A kind of waste contact body tank erosion-resistant structure and waste contact body tank containing the structure
By installing a wear-resistant plate assembly and a ceramic adhesive structure at the silicon powder inlet of the waste contact tank, the problem of tank wear caused by silicon powder erosion was solved, improving the durability and safety of the equipment.
Patent Information
- Authority / Receiving Office
- CN · China
- Patent Type
- Utility models(China)
- Current Assignee / Owner
- SICHUAN YONGXIANG CO LTD
- Filing Date
- 2025-06-18
- Publication Date
- 2026-06-23
AI Technical Summary
During the process of unloading silicon powder from the waste contact tank, the high speed, high pressure, and high temperature characteristics of the silicon powder can cause local perforations on the inner wall of the tank, which affects the service life of the equipment and increases maintenance costs and safety risks.
A wear-resistant plate assembly is installed at the silicon powder inlet of the waste contact tank.
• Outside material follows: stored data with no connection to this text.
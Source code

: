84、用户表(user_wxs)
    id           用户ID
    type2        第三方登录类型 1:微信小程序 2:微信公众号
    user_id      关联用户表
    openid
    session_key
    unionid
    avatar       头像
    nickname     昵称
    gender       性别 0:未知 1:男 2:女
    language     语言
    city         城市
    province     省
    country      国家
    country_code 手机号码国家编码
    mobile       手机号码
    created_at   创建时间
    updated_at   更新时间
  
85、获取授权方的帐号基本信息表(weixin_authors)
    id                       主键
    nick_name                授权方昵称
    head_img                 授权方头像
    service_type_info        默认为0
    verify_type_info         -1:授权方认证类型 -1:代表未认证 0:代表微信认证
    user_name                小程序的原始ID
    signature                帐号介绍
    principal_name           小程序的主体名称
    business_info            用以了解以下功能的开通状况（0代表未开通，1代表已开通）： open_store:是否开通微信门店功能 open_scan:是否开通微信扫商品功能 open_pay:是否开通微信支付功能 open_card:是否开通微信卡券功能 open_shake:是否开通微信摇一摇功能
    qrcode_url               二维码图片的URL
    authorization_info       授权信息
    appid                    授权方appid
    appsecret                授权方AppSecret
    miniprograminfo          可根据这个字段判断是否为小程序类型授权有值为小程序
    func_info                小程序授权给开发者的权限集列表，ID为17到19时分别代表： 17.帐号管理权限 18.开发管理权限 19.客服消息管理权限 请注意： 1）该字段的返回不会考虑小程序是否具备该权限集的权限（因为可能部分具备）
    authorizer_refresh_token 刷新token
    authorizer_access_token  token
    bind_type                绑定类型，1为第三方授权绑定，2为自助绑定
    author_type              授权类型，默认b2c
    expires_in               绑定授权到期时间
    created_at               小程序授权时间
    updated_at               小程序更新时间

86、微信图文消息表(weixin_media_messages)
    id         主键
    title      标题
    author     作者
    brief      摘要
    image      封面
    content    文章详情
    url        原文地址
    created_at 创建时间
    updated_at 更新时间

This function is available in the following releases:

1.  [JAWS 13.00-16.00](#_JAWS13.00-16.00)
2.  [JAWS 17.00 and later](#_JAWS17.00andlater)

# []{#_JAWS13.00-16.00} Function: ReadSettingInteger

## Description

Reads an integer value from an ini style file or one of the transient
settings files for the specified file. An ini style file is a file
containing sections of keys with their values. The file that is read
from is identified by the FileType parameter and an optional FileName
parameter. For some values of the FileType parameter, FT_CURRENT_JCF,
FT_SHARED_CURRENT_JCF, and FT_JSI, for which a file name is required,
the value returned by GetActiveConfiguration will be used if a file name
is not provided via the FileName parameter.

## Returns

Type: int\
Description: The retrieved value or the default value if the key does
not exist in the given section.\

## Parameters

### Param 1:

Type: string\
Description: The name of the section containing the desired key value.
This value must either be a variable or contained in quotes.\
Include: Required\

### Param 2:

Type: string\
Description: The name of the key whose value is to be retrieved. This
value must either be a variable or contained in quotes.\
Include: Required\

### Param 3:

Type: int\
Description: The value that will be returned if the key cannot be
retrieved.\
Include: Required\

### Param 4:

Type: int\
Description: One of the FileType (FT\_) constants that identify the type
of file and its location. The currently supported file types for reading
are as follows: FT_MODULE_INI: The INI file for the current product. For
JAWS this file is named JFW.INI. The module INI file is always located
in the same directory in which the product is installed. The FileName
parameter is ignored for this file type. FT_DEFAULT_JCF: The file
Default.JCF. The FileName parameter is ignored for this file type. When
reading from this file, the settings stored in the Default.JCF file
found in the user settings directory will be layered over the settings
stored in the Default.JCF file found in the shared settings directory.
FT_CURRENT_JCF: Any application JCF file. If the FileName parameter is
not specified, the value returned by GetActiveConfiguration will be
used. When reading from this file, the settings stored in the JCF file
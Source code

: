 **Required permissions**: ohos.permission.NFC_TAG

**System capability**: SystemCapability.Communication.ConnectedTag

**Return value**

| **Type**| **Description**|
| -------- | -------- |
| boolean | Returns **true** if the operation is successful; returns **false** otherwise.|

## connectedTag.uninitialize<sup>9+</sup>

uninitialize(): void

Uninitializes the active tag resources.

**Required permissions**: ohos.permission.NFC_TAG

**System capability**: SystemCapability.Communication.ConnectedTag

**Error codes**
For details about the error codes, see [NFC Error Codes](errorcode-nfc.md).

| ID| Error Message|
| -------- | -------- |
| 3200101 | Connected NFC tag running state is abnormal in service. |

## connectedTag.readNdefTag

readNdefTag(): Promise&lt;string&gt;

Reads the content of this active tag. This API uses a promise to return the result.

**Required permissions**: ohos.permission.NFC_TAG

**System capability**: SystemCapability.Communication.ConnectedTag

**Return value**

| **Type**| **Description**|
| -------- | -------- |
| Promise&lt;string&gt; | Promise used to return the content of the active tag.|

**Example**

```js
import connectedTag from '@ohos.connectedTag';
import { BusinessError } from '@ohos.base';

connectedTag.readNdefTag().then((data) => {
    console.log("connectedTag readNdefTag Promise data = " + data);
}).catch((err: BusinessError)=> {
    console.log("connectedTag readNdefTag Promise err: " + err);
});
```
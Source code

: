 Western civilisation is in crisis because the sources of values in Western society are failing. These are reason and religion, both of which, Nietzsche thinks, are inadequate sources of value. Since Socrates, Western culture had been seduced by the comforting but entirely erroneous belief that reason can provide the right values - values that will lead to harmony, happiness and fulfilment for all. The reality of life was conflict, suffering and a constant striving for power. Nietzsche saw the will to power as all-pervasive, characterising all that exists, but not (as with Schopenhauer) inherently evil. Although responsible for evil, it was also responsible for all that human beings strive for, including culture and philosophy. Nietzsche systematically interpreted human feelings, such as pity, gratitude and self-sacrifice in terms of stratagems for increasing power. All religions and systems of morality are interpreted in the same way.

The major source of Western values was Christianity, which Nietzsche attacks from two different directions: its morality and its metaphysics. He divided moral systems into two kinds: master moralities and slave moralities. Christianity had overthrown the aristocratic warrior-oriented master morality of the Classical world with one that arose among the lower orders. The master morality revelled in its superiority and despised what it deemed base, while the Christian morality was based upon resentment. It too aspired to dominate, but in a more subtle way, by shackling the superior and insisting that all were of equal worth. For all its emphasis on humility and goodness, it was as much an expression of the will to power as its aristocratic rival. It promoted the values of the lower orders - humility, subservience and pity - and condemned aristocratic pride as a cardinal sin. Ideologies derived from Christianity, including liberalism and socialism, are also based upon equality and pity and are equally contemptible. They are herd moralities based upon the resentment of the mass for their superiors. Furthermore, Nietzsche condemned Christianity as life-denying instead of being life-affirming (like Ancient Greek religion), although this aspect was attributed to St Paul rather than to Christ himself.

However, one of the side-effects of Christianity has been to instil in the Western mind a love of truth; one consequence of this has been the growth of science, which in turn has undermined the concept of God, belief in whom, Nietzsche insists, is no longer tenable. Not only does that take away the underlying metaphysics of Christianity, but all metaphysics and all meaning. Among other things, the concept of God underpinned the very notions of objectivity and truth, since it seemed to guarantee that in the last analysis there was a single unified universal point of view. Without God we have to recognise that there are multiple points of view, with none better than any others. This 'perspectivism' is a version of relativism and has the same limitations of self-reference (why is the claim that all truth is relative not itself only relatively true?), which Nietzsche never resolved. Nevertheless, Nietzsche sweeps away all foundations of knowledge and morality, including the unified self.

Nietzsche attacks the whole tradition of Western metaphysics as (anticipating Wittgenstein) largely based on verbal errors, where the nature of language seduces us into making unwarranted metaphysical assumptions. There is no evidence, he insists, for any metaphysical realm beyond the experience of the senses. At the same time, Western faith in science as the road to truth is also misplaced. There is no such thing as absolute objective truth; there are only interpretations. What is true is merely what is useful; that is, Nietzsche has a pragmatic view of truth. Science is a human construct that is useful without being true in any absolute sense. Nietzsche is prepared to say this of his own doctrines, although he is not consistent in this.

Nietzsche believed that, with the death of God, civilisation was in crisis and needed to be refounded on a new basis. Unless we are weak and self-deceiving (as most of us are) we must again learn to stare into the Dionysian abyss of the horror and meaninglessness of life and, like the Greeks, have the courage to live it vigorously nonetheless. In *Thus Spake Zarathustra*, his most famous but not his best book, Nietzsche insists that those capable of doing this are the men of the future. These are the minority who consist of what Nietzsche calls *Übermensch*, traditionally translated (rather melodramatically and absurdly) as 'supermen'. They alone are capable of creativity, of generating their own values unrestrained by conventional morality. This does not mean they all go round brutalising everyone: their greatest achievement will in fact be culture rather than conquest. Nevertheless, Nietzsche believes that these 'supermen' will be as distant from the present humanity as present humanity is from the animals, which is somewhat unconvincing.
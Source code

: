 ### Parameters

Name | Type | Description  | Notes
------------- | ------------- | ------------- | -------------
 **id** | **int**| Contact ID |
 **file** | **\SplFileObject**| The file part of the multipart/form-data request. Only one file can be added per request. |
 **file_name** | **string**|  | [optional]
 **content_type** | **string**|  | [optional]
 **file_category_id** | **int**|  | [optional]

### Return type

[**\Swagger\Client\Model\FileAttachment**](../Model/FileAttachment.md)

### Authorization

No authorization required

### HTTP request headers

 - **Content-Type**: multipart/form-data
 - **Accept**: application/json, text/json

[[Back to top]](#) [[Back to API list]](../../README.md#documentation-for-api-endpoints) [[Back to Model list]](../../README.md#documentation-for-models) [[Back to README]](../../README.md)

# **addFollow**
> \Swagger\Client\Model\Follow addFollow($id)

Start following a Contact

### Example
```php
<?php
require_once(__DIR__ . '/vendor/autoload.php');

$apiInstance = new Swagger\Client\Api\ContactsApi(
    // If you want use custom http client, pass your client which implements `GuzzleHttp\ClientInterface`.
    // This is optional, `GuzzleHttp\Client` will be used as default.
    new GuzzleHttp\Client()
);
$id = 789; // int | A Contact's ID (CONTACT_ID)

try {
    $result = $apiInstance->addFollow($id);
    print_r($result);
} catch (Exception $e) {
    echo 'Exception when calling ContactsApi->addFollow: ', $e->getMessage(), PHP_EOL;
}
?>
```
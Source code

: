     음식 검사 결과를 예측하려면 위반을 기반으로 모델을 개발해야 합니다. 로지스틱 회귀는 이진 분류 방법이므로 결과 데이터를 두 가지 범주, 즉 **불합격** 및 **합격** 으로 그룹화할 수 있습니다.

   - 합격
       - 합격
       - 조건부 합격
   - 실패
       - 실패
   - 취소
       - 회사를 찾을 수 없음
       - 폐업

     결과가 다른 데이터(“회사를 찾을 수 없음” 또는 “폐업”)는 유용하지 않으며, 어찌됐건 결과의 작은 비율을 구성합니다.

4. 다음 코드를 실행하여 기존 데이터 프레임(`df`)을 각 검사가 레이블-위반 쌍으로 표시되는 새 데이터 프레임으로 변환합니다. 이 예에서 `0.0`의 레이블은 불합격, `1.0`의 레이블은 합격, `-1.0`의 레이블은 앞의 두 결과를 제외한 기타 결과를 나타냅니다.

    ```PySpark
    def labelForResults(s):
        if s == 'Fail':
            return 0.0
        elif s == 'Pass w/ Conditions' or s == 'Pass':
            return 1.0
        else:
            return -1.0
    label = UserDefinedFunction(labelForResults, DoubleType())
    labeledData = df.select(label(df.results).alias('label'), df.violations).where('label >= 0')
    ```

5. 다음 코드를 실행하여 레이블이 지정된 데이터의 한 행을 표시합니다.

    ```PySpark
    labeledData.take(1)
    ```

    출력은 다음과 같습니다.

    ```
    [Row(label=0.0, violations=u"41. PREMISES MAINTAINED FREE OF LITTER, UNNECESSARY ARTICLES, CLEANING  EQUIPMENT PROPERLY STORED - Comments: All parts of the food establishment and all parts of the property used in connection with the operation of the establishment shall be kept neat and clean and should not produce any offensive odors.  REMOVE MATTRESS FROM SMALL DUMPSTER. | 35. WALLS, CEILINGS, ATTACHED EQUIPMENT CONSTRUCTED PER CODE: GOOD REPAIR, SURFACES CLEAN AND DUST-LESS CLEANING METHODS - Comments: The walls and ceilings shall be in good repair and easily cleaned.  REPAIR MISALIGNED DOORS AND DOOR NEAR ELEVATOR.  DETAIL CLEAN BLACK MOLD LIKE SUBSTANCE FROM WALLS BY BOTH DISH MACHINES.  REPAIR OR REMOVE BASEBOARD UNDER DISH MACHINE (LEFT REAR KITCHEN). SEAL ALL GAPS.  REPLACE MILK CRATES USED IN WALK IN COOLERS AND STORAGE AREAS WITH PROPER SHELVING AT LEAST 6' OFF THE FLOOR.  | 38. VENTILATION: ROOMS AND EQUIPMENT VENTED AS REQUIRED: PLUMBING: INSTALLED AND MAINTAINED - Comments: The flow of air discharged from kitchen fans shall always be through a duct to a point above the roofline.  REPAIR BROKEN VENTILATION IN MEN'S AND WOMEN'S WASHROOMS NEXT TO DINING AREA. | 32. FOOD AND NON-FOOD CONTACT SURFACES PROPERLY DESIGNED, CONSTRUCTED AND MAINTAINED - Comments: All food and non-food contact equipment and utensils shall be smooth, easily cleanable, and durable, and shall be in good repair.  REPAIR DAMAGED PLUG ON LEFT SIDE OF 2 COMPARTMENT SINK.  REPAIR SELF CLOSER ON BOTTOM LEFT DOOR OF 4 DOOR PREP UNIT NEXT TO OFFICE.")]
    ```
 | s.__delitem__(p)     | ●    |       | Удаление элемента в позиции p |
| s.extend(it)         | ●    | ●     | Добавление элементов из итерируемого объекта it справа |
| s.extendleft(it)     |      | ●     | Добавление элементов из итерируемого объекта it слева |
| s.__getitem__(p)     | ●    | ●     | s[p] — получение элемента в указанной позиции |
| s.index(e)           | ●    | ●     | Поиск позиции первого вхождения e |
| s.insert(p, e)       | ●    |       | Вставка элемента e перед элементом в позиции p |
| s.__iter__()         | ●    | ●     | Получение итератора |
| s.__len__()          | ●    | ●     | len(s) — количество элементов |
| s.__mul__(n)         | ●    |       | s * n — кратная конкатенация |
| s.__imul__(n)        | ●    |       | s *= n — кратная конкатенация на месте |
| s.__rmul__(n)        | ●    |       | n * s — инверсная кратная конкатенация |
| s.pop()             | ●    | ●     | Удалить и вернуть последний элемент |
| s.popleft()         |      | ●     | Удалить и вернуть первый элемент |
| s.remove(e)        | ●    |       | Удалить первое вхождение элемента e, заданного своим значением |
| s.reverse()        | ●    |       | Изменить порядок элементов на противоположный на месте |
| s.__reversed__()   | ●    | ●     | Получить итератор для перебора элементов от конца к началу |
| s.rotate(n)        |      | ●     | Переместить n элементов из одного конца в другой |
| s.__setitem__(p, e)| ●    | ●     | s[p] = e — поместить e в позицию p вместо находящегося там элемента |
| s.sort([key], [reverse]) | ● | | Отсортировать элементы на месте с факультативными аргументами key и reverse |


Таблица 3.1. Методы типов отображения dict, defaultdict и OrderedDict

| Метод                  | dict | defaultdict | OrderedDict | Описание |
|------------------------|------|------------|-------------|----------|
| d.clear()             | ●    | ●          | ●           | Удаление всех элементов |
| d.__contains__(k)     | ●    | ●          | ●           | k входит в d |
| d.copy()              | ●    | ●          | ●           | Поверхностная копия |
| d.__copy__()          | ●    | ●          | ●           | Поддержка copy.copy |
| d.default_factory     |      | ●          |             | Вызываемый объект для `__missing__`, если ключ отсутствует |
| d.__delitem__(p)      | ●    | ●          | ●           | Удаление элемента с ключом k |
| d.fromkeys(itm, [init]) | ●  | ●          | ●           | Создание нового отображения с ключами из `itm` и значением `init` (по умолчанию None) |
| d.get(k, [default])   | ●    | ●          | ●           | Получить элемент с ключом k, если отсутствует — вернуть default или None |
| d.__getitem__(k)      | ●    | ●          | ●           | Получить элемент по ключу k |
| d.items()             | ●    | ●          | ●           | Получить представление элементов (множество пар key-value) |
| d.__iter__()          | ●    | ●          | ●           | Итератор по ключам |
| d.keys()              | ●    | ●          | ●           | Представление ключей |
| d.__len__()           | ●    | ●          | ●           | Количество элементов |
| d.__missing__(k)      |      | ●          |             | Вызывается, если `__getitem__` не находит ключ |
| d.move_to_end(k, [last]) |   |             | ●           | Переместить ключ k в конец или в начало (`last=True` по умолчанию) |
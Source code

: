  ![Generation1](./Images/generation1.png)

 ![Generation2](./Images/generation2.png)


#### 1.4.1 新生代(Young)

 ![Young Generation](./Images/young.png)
The wear-resistant plate assembly resists the scouring force of the silicon powder fluid and is fixed by ceramic adhesive and L-shaped fixing bracket to protect the inner wall of the tank from wear.
This improved the erosion resistance at the silicon powder inlet of the waste contact tank, extended the service life of the equipment, reduced maintenance costs and safety risks, and ensured the stable operation of the equipment.
Smart Images

Figure CN224397113U_ABST
Abstract
Description
Technical Field
[0001] This utility model relates to the field of polycrystalline silicon production technology, specifically to a erosion-resistant structure for a waste contact tank and a waste contact tank containing the structure. Background Technology
[0002] Waste catalyst tanks are a type of special pressure vessel used to store and transport waste containing hazardous chemicals, such as waste liquids or hazardous waste. In cold hydrogenation processes, the waste catalyst tank, as a pressure vessel, faces the following long-standing problem at its silicon powder inlet: During hydrogenation furnace maintenance, silicon powder needs to be unloaded into the waste catalyst tank through the silicon powder inlet. At this time, the medium exhibits characteristics of high speed, high pressure (2.6 MPa), high temperature (550℃), and high solid content (greater than 95%). Therefore, during the silicon powder unloading process, solid particles exert a strong erosive effect on the tank wall at the silicon powder inlet. Traditional waste catalyst tanks made of Q345R steel have a wall thickness of only 12 mm, resulting in localized perforation occurring on average every 2-3 maintenance cycles.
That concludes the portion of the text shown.